Il problema non è sapere quale incarico e quali deleghe avrà il commissario europeo indicato dall’Italia, perché saranno importanti e che siano anche incidenti dipende dal modo in cui quel lavoro sarà svolto. Ciascun Paese dell’Unione europea indica un commissario e nessuno dei nominati rappresenterà il proprio Paese o ne farà gli interessi (cosa proibita dai Trattati) né si ritroverà isolato, perché la Commissione è un organo collegiale. Isolata rischia di trovarsi l’Italia, anche perché il commissario – che dev’essere indicato entro la fine di questo mese e con ogni probabilità sarà Raffaele Fitto – si ritroverà con un governo italiano che sta pericolosamente divergendo dagli interessi europei. Che sono i nostri.

Nei primi sei mesi di quest’anno l’Italia ha superato il Giappone in valore delle esportazioni. Siamo sempre stati grandi esportatori, ma il surplus raggiungibile – al netto dei prodotti energetici – si colloca ora a 100 miliardi. L’Italia che corre e funziona non rifiuta ma vince la concorrenza, sa competere e vive nei mercati internazionali. È l’Italia rattrappita nelle miserrime protezioni, nel rifiuto della competizione e nella tutela delle rendite ad andare male. Quindi l’Italia che tira la carretta è europea e globale, ricordando che il principale mercato delle nostre esportazioni è e resta quello interno europeo.
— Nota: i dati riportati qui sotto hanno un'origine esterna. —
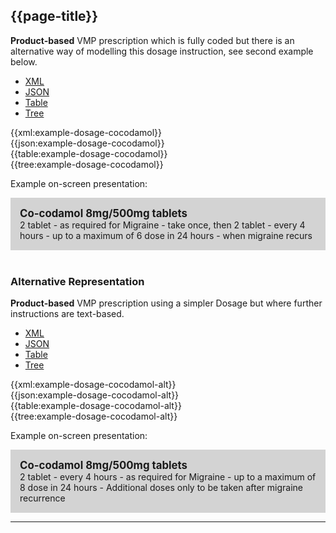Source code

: ## {{page-title}}

<div class="nhsd-a-box nhsd-a-box--bg-light-blue nhsd-!t-margin-bottom-6 nhsd-t-body">
    <strong>Product-based</strong> VMP prescription which is fully coded but there is an alternative way of modelling this dosage instruction, see second example below.
</div>

<!--// start of code snippet -->
<div>
    <ul class="nav nav-tabs" role="tablist">
      <li role="presentation" class="active">
        <a href="#xml-2" aria-controls="xml" role="tab" data-toggle="tab">XML</a>
      </li>
      <li role="presentation">
        <a href="#json-2" aria-controls="json" role="tab" data-toggle="tab">JSON</a>
      </li>
        <li role="presentation">
        <a href="#table-2" aria-controls="table" role="tab" data-toggle="tab">Table</a>
      </li>
      <li role="presentation">
        <a href="#tree-2" aria-controls="tree" role="tab" data-toggle="tab">Tree</a>
      </li>
  </ul>

  <!-- Tab panes -->
  <div class="tab-content snippet">
    <div role="tabpanel" class="tab-pane active" id="xml-2">
      {{xml:example-dosage-cocodamol}}
    </div>
    <div role="tabpanel" class="tab-pane" id="json-2">
      {{json:example-dosage-cocodamol}}
    </div>
    <div role="tabpanel" class="tab-pane" id="table-2">
      {{table:example-dosage-cocodamol}}
    </div>
    <div role="tabpanel" class="tab-pane" id="tree-2">
      {{tree:example-dosage-cocodamol}}
    </div>
  </div>
</div>
<!--// end of code snippet -->

Example on-screen presentation:

<div style="background-color:lightgrey;padding:15px;">
<div style="font-size:larger;font-weight:bold;">Co-codamol 8mg/500mg tablets</div>
2 tablet - as required for Migraine - take once, then 2 tablet - every 4 hours - up to a maximum of 6 dose in 24 hours - when migraine recurs
</div>

<br/>

### Alternative Representation

<div class="nhsd-a-box nhsd-a-box--bg-light-blue nhsd-!t-margin-bottom-6 nhsd-t-body">
    <strong>Product-based</strong> VMP prescription using a simpler Dosage but where further instructions are text-based.
</div>

<!--// start of code snippet -->
<div>
    <ul class="nav nav-tabs" role="tablist">
      <li role="presentation" class="active">
        <a href="#xml-3" aria-controls="xml" role="tab" data-toggle="tab">XML</a>
      </li>
      <li role="presentation">
        <a href="#json-3" aria-controls="json" role="tab" data-toggle="tab">JSON</a>
      </li>
        <li role="presentation">
        <a href="#table-3" aria-controls="table" role="tab" data-toggle="tab">Table</a>
      </li>
      <li role="presentation">
        <a href="#tree-3" aria-controls="tree" role="tab" data-toggle="tab">Tree</a>
      </li>
  </ul>

  <!-- Tab panes -->
  <div class="tab-content snippet">
    <div role="tabpanel" class="tab-pane active" id="xml-3">
      {{xml:example-dosage-cocodamol-alt}}
    </div>
    <div role="tabpanel" class="tab-pane" id="json-3">
      {{json:example-dosage-cocodamol-alt}}
    </div>
    <div role="tabpanel" class="tab-pane" id="table-3">
      {{table:example-dosage-cocodamol-alt}}
    </div>
    <div role="tabpanel" class="tab-pane" id="tree-3">
      {{tree:example-dosage-cocodamol-alt}}
    </div>
  </div>
</div>
<!--// end of code snippet -->

Example on-screen presentation:

<div style="background-color:lightgrey;padding:15px;">
<div style="font-size:larger;font-weight:bold;">Co-codamol 8mg/500mg tablets</div>
2 tablet - every 4 hours - as required for Migraine - up to a maximum of 8 dose in 24 hours - Additional doses only to be taken after migraine recurrence
</div>

---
La politica che va a rimorchio del consenso, rinunciando a guidarlo e guidare il Paese, riflette questa doppiezza italiana. Qualche volta riuscendo a propiziarne l’inefficiente convivenza, qualche altra cadendo in eclatante contraddizione. Ed è quello che capita ora.

Nello stesso posto, al Meeting di Rimini, sono andati a parlare il ministro dell’Economia Giancarlo Giorgetti e quello che segue l’attuazione del Pnrr, il già citato Fitto, esponendo due posizioni inconciliabili. Neghino quanto credono, riaffermino la compattezza della maggioranza, ma non cambia una virgola. Giorgetti dice che il Pnrr è una pianificazione sovietica e che il Patto di stabilità costringe al corto respiro. Posto che si pianifica e si fanno programmi pluriennali in tutte le aziende e a cura di tutti i governi degni di questo nome (laddove la deviazione sovietica consisteva non nel pianificare ma nel farlo dispoticamente e sopprimendo la libertà), il Pnrr è un impegno preso dal governo alla sua nascita e sono troppi due anni per accorgersi che è roba brutta. Il tutto ricordando che il governo italiano chiede che ne siano allungati i tempi, quindi estesa la pianificazione. In quanto al Patto di stabilità, tenendo presente che lo ha negoziato lo stesso Giorgetti, è singolare che si rimproveri qui il tempo corto e agli investimenti Pnrr il tempo lungo. Non ha senso. Erano battute? Non so il successo che avrebbero a “Zelig”, ma per l’Italia sono guai. Ci siamo già chiamati fuori dalle nomine dei vertici Ue e dalla maggioranza nel Parlamento europeo, certe battute finiscono con il ricordare che Giorgetti stesso è stato rieletto con campagne per l’uscita dall’euro. Non sembra essere nell’interesse italiano.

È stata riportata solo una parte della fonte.